▶ _RECORD EXTRACTS_
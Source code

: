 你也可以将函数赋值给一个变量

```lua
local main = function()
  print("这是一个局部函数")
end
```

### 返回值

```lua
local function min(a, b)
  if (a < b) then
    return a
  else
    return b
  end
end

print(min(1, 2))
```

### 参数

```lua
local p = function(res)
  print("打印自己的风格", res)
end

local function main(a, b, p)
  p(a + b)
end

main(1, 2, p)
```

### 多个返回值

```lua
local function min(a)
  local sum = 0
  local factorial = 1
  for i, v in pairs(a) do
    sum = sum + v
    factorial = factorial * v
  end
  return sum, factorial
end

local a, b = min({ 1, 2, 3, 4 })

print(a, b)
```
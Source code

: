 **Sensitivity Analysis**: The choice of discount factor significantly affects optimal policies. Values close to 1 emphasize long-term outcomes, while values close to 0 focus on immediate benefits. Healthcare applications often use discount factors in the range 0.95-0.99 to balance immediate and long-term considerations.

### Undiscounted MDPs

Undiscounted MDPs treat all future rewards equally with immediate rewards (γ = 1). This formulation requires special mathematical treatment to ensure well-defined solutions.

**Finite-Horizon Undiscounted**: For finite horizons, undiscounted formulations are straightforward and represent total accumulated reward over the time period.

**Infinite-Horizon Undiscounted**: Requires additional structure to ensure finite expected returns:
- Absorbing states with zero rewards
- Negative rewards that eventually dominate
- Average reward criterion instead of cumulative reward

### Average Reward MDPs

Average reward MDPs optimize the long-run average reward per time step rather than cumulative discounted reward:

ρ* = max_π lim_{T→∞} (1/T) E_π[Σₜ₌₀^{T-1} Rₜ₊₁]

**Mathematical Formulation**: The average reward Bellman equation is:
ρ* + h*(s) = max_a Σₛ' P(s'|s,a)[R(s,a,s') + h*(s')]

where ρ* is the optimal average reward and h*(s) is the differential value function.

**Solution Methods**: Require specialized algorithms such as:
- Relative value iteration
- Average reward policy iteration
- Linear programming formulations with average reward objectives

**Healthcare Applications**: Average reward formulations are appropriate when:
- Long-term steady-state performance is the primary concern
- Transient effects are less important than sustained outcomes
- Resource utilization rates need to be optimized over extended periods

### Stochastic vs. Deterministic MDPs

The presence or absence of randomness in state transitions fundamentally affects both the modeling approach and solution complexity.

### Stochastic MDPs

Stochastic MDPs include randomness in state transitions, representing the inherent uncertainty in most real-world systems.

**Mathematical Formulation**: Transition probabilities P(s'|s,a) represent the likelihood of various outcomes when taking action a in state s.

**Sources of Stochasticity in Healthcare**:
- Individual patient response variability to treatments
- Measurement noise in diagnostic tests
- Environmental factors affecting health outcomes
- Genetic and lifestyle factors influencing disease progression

▶ _YOUR OBJECTIVE_
Identify how many lines in the entries above contain the word "transitions" and provide only that figure.

▶ _ANSWER SECTION_
2